Fantaisie contre réalité

Lors d’une interview pour l’émission canadienne CBC News, le 29 janvier, le ministre ukrainien de la Défense Oleskii Reznikov a déclaré qu’il avait envoyé « une liste de souhaits au Père Noël ». Amusant, pourrait-on se dire, avant de considérer les cadeaux souhaités : « Avions de combat, avions et probablement des missiles (…) des options de longue portée pour frapper les dépôts russes de carburant et de munitions, ainsi que leurs commandants. »

Quelques jours plus tôt, le ministre des Affaires étrangères adjoint de Kiev, Andriy Melnyk, avait commenté la décision allemande de fournir des chars de combat Leopard 2 à l’Ukraine et celle du président Biden d’autoriser la livraison de chars Abrams, en tweetant : « Alléluia Jésus Christ ! Et maintenant, chers alliés, établissons une puissante coalition d’avions de combat pour l’Ukraine, avec des F-16 et F-35, des Eurofighters et Tornados, des Rafale et des Gripen – et tout ce que vous pouvez livrer pour sauver l’Ukraine. »

Exagération ? Le 24 janvier, le porte-parole de l’Armée de l’air ukrainienne, le colonel Yuriy Ihnat, affirmait que les décisions concernant les types d’avions à fournir ainsi que les programmes de formation correspondants avaient déjà été prises. S’il n’a pas précisé quels types d’appareils, on parle beaucoup de F-16. Dans ce cas, il faudrait que l’armée de l’Air américaine ou l’avionneur fournissent aussi un soutien direct.

Il est probable que les responsables ukrainiens ne feraient pas de telles déclarations sans y avoir été encouragés par des acteurs occidentaux (notamment Boris Johnson).

Cependant, les équipements promis, ou souhaités, permettront-ils de faire la différence sur le terrain ? L’ancien inspecteur des armements de l’ONU Scott Ritter, entre autres, ne le pense pas. Il a expliqué le 27 janvier qu’il voit dans ces engagements un simple geste politique de la part de Washington, de Berlin et de l’OTAN, alors qu’en réalité, l’Ukraine est en train de perdre la guerre contre la Russie et que l’OTAN n’y pourra rien.

Néanmoins, à Washington, certains rêvent d’un conflit avec la Chine en même temps qu’avec la Russie. Dans un mémo confidentiel divulgué la semaine dernière, le général Mike Minihan, de l’armée de l’Air américaine, ordonne à tous les commandants de cette armée de rédiger d’ici fin février un rapport sur leurs préparatifs pour une guerre contre la Chine. « J’espère me tromper.
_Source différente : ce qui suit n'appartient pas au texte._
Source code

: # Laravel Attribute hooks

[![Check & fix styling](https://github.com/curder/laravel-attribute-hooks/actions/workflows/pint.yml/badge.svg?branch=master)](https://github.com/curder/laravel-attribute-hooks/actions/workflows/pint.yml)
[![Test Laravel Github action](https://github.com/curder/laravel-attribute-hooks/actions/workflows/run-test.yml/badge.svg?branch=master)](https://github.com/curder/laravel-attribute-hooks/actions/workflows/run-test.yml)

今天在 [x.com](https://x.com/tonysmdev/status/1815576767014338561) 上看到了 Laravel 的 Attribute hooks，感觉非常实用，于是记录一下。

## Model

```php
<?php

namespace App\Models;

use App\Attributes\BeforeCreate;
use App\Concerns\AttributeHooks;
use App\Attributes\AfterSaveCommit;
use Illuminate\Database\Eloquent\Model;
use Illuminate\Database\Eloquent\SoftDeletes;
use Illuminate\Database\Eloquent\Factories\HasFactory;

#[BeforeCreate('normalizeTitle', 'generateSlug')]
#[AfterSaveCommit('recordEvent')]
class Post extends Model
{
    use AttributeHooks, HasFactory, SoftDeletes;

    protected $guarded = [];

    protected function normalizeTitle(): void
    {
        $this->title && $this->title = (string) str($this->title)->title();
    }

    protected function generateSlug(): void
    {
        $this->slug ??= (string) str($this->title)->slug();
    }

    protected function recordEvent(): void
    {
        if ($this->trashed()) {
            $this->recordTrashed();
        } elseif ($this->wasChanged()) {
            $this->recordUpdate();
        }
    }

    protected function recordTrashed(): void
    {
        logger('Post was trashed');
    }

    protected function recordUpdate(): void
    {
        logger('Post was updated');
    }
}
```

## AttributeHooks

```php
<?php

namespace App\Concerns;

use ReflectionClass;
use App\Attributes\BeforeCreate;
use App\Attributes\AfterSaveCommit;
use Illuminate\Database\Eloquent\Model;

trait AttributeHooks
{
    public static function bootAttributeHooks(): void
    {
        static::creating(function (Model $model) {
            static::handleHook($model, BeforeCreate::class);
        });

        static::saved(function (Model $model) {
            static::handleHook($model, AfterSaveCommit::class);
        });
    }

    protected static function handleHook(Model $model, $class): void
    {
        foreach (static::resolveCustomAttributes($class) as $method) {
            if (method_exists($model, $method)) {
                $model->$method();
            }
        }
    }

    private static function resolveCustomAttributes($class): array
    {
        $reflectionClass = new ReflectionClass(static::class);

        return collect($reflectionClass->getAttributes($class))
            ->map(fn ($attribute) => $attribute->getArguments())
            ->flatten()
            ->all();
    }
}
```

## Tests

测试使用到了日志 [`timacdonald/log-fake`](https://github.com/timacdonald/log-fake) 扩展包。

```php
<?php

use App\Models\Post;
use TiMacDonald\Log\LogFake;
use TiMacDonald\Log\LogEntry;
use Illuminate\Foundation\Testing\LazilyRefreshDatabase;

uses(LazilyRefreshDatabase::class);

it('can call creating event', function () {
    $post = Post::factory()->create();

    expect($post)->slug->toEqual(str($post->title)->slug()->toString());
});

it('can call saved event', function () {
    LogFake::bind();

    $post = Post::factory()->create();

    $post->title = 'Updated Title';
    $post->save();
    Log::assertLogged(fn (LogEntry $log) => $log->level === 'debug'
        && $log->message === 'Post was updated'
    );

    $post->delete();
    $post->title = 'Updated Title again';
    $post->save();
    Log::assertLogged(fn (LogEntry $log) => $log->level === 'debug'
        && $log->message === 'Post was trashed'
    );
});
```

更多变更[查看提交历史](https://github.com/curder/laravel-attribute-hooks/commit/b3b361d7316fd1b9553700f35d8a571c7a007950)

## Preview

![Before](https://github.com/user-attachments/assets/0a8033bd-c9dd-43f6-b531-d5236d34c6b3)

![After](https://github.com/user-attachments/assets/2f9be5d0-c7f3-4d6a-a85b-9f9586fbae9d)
Mon intuition me dit que nous nous battrons en 2025 », a-t-il écrit. De son côté, la belliqueuse Rand Corporation a publié une nouvelle étude affirmant qu’un conflit prolongé en Ukraine affaiblirait la capacité de l’Amérique à faire face à son principal concurrent, la Chine.

C’est dans ce contexte que Washington accuse Beijing de fournir une aide financière et militaire non létale à la Russie pour sa guerre en Ukraine. En réponse, la porte-parole du ministère chinois des Affaires étrangères, Mao Ning, a épinglé la responsabilité des États-Unis et de l’OTAN dans le conflit. « Ce sont les États-Unis qui ont déclenché la crise ukrainienne et qui sont le plus grand facteur qui l’alimente, et ils ont continué à envoyer des armes lourdes et d’assaut à l’Ukraine, ce qui n’a fait que prolonger et intensifier le conflit. Au lieu de réfléchir à leurs propres actes, les États-Unis ont répandu la paranoïa et pointent du doigt la Chine. Nous rejetons ce chantage infondé, et nous ne resterons pas les bras croisés face aux atteintes américaines contre les droits et les intérêts légitimes des entreprises chinoises. Si les Etats-Unis veulent vraiment mettre rapidement fin à la crise et s’ils se soucient de la vie du peuple ukrainien, ils doivent cesser d’envoyer des armes et de tirer profit des combats. »

La réalité finit par rattraper même les fantaisies les plus répandues. Le renforcement de l’alliance de fait entre la Russie et la Chine pourrait le confirmer une fois de plus.